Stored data
------------------------------------------------------------

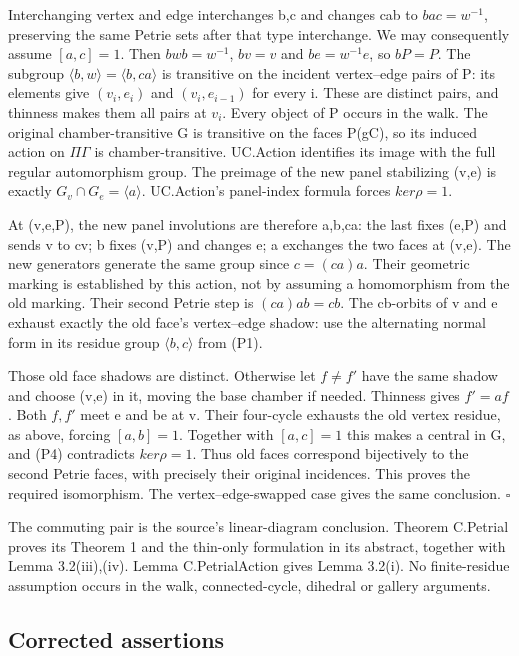 Interchanging vertex and edge interchanges b,c and changes cab to
\(bac=w^{-1}\), preserving the same Petrie sets after that type
interchange. We may consequently assume \([a,c]=1\). Then
\(bwb=w^{-1}\), \(bv=v\) and \(be=w^{-1}e\), so \(bP=P\). The subgroup
\(\langle b,w\rangle =\langle b,ca\rangle\) is transitive on the
incident vertex--edge pairs of P: its elements give \((v_i,e_i)\) and
\((v_i,e_{i-1})\) for every i. These are distinct pairs, and thinness
makes them all pairs at \(v_i\). Every object of P occurs in the walk.
The original chamber-transitive G is transitive on the faces P(gC), so
its induced action on \(\Pi \Gamma\) is chamber-transitive. UC.Action
identifies its image with the full regular automorphism group. The
preimage of the new panel stabilizing (v,e) is exactly
\(G_v\cap G_e=\langle a\rangle\). UC.Action's panel-index formula forces
\(ker\rho =1\).

At (v,e,P), the new panel involutions are therefore a,b,ca: the last
fixes (e,P) and sends v to cv; b fixes (v,P) and changes e; a exchanges
the two faces at (v,e). The new generators generate the same group since
\(c=(ca)a\). Their geometric marking is established by this action, not
by assuming a homomorphism from the old marking. Their second Petrie
step is \((ca)ab=cb\). The cb-orbits of v and e exhaust exactly the old
face's vertex--edge shadow: use the alternating normal form in its
residue group \(\langle b,c\rangle\) from (P1).

Those old face shadows are distinct. Otherwise let \(f\ne f'\) have the
same shadow and choose (v,e) in it, moving the base chamber if needed.
Thinness gives \(f'=af\). Both \(f,f'\) meet e and be at v. Their
four-cycle exhausts the old vertex residue, as above, forcing
\([a,b]=1\). Together with \([a,c]=1\) this makes a central in G, and
(P4) contradicts \(ker\rho =1\). Thus old faces correspond bijectively
to the second Petrie faces, with precisely their original incidences.
This proves the required isomorphism. The vertex--edge-swapped case
gives the same conclusion. \(\square\)

The commuting pair is the source's linear-diagram conclusion. Theorem
C.Petrial proves its Theorem 1 and the thin-only formulation in its
abstract, together with Lemma 3.2(iii),(iv). Lemma C.PetrialAction gives
Lemma 3.2(i). No finite-residue assumption occurs in the walk,
connected-cycle, dihedral or gallery arguments.

\subsection{Corrected assertions}\label{corrected-assertions}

------------------------------------------------------------

▶ Work order: A single figure is required: the number of lines in the data where the word "exactly" occurs.

▶ Task answer: 2